I do not need anyone who has never experienced racism to tell me about racism, nor do I appreciate anyone speaking to what racism is if they have never felt it, known it, been hurt by it, held back by it, lost years to it. They should not speak to what racism is, other than to stand against it. All of us can stand against racism, solid-in-our-thinking, and walk the ways forward, live the ways forward, but not every one of us can speak to what often there are no words for. Someone who has never lived racism does not know what words to look for to describe racism. There are some experiences that only those who have endured them and who have reflected upon them can speak to. Imagine the deepest well, the haunting precipice to the darkness, to the abyss, and imagine then you cannot imagine further. That which you cannot imagine is not known to you. Even the best academics cannot find words.

Certain emotional experiences, certain situational traumas drown the psyche, crippling psychosocially the self.

Please do not speak to me about racism as if you are an expert on racism if you have never endured racism, because when you do, you reduce it to something that was never brutal, never oppressive. When you have not lived racism and you speak to racism as if you know it then you reduce it to something that was surmountable. Racism is insurmountable. You cannot beat racism, you can only survive it. Many of us become resilient but we do not become free of it.

Racism takes a huge toll, unleashes widespread suffering, making people inhuman. Racism is not just divisive, it is beyond separatisms – racism is genocide. Those who survive it are traumatised, beleaguered, even those who have risen to high office. Those who experience the worst forms of racism look over their shoulder. They look deep into the eyes of those who they meet for the first time. They listen to every word. They are on the alert. They fear this or that inference. Those who have survived racism, their majorly objective is that their children endure less of it than what they did.

Racism is haunting.

Let us tell you about it.

Australia’s Federal Parliaments still reflect a White Australia

November 14th, 2013

Prime Minister Gough Whitlam’s The Racial Discrimination Act 1975 sought to journey Australia in a new direction –  having condemned The White Australia Policy. Australia, dominated by a majorly conservative class and apothegms, was in effect trying to catch up with social movements around the world – such as with the United States of America’s Civil Rights Bill 1965, and the more liberal precepts of most of Europe. For Australia to be at least seen as striving for equality it had to formally replace The White Australia Policy, that policy which discriminated against all peoples with the exception of those of Anglo-Celtic-Saxon origins.

Despite a number of efforts, of various weight, to move Australia into a new direction – a multicultural Australia – there is still a long way to go in terms of understanding and reaching equality. Australia is still a nation dominated by the Anglosphere, and by premises and assumptions which have their origin-of-thinking in generations past, but these assumptions, despite the removal of The White Australia Policy, are still passed down, in one form or another, generation after generation.

The veils and layers of racism are myriad, and within these layers Australians are caught up within, whether complicit in one form or another, or whether reactive but yet hostage.
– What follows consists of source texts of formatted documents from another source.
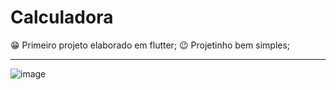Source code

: # Calculadora

😁 Primeiro projeto elaborado em flutter;
😉 Projetinho bem simples;

<hr/>

![image](https://user-images.githubusercontent.com/77461960/214118818-081253bd-82a9-4ad4-beb4-e0012a2c4b87.png)

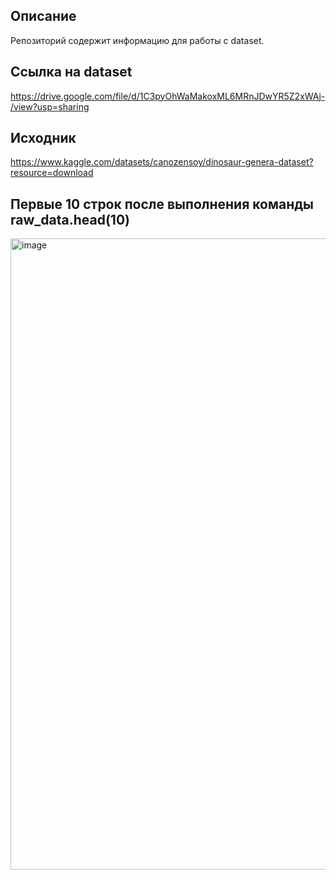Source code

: ## Описание
Репозиторий содержит информацию для работы с dataset.

## Ссылка на dataset 
https://drive.google.com/file/d/1C3pyOhWaMakoxML6MRnJDwYR5Z2xWAj-/view?usp=sharing

## Исходник  
https://www.kaggle.com/datasets/canozensoy/dinosaur-genera-dataset?resource=download

## Первые 10 строк после выполнения команды raw_data.head(10)
<img width="1571" height="1010" alt="image" src="https://github.com/user-attachments/assets/068a60cb-0753-4485-9c35-22a5dd270b08" />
Australia is indeed a very conservative nation, one of the world’s most conservative nations – in that social change agency is stifled. Australia does not have a history of great internal struggles in terms of unfolding human rights, social justice and equality. Australia’s affluence, owned predominately by its Anglo-Celtic-Saxon dominants, have not driven social change to the extent that it affirms and includes all Australians – this is self-evident. There will be equality in Australia when it is reflected in all our public domains and institutions. Political parties need to lead the way, but they lag among the worst offenders.

Our Australian parliaments do not reflect the demography of Australia and are still held hostage by the Anglosphere.
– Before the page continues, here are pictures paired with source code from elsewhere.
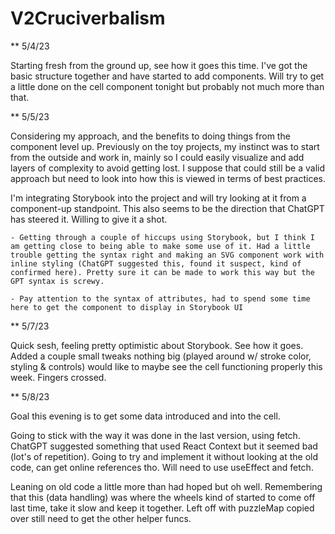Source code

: # V2Cruciverbalism

\*\* 5/4/23

Starting fresh from the ground up, see how it goes this time. I've got the basic structure together and have started to add components. Will try to get a little done on the cell component tonight but probably not much more than that.

\*\* 5/5/23

Considering my approach, and the benefits to doing things from the component level up. Previously on the toy projects, my instinct was to start from the outside and work in, mainly so I could easily visualize and add layers of complexity to avoid getting lost. I suppose that could still be a valid approach but need to look into how this is viewed in terms of best practices.

I'm integrating Storybook into the project and will try looking at it from a component-up standpoint. This also seems to be the direction that ChatGPT has steered it. Willing to give it a shot.

    - Getting through a couple of hiccups using Storybook, but I think I am getting close to being able to make some use of it. Had a little trouble getting the syntax right and making an SVG component work with inline styling (ChatGPT suggested this, found it suspect, kind of confirmed here). Pretty sure it can be made to work this way but the GPT syntax is screwy.

    - Pay attention to the syntax of attributes, had to spend some time here to get the component to display in Storybook UI

\*\* 5/7/23

Quick sesh, feeling pretty optimistic about Storybook. See how it goes. Added a couple small tweaks nothing big (played around w/ stroke color, styling & controls) would like to maybe see the cell functioning properly this week. Fingers crossed.

\*\* 5/8/23

Goal this evening is to get some data introduced and into the cell.

Going to stick with the way it was done in the last version, using fetch. ChatGPT suggested something that used React Context but it seemed bad (lot's of repetition). Going to try and implement it without looking at the old code, can get online references tho. Will need to use useEffect and fetch.

Leaning on old code a little more than had hoped but oh well. Remembering that this (data handling) was where the wheels kind of started to come off last time, take it slow and keep it together. Left off with puzzleMap copied over still need to get the other helper funcs.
The origins of change in Australia are usually driven by external influences, from outside our borders – by social changes in the rest of the world. And because of the resistance by the conservative dominants to some of these social changes elsewhere in the world many meaningful changes endure a lag-factor. The lag-factor is self-evident. It can take a decade or two for Australia to catch up to some of these cultural waves.
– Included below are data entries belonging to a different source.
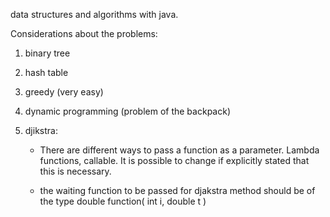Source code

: data structures and algorithms with java.

Considerations about the problems:

1) binary tree

2) hash table

3) greedy (very easy)

4) dynamic programming (problem of the backpack)



5) djikstra:

    - There are different ways to pass a function as a parameter. Lambda functions, callable. It is possible to change if explicitly stated that this is necessary.

    - the waiting function to be passed for djakstra method should be of the type double function( int i, double t )


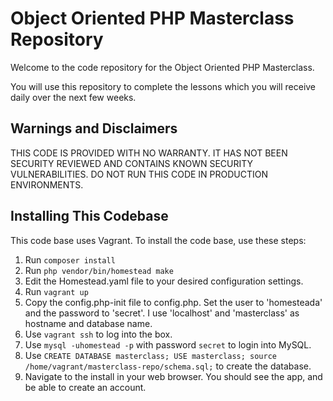 # Object Oriented PHP Masterclass Repository

Welcome to the code repository for the Object Oriented PHP Masterclass.

You will use this repository to complete the lessons which you will receive daily over the next few weeks.

Warnings and Disclaimers
------------------------

THIS CODE IS PROVIDED WITH NO WARRANTY. IT HAS NOT BEEN SECURITY REVIEWED AND CONTAINS KNOWN SECURITY VULNERABILITIES. DO NOT RUN THIS CODE IN PRODUCTION ENVIRONMENTS.

Installing This Codebase
------------------------

This code base uses Vagrant. To install the code base, use these steps:

1. Run `composer install`
2. Run `php vendor/bin/homestead make`
3. Edit the Homestead.yaml file to your desired configuration settings.
4. Run `vagrant up`
5. Copy the config.php-init file to config.php. Set the user to 'homesteada' and the password to 'secret'. I use 'localhost' and 'masterclass' as hostname and database name.
6. Use `vagrant ssh` to log into the box.
7. Use `mysql -uhomestead -p` with password `secret` to login into MySQL.
8. Use `CREATE DATABASE masterclass; USE masterclass; source /home/vagrant/masterclass-repo/schema.sql;` to create the database.
9. Navigate to the install in your web browser. You should see the app, and be able to create an account.
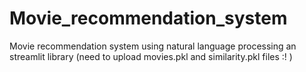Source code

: # Movie_recommendation_system
Movie recommendation system using natural language processing an streamlit library
(need to upload movies.pkl and similarity.pkl files :! )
Australia’s conservatism and racism can be found not only in an examination of The White Australia Policy, in the first half a dozen decades of our Federal parliaments, and in much of the media of the day, but it can also be seen in any examination of our Prime Ministers, Premiers, and legislation during the last several decades. Johannes Bjelke-Petersen who was Queensland’s Premier from 1968 to 1987 typified the dominant Anglosphere, working only its exclusive interests. He typified Australian racism even in the face of modernity.

Australia has still not recognised that there is only one race – the human race, and this is evident because Australia does not reflect the whole of its humanity in our parliaments.

In general, less than 10 per cent of Australian parliamentarians are of other perceived or reported cultural ethnic origins – this equation does not match the demography of the Australian population. There is a long way to go before there is equality in Government, and therefore till this happens there can be no equality before the law or in the public domains.

Australia’s conservatism, the affluence of its dominating Anglosphere, culminates in a lack of urgency on the part of those who have dominated during the last two centuries – therefore denying for the time being the harmony of equality.

Australia can only legitimise equality when its parliaments reflect the demography of Australia – confirming the Australian identity.

More than 90 per cent of Australia’s parliamentarians are of an Anglo-Celtic-Saxon origin, and of this 90 per cent, more than 90 per cent again have more than 100 years of familial history in Australia – therefore continuing the consummation of premises founded in origins-of-thinking generations old – passed down unequivocally by permeation and permutation, inter-generationally.

The first Prime Minister of Australia, Edmund Barton was one of the authors of The White Australia Policy. Therefore the highest office in the nation was causal to the implementation of extreme racism. The members of the Australia’s first parliament, following Federation, assembled in Melbourne on 9 May 1901 – 111 members. They comprised 36 senators and 75 members of the House of Representatives. All were men. Women became eligible to stand for Federal Parliament in 1903.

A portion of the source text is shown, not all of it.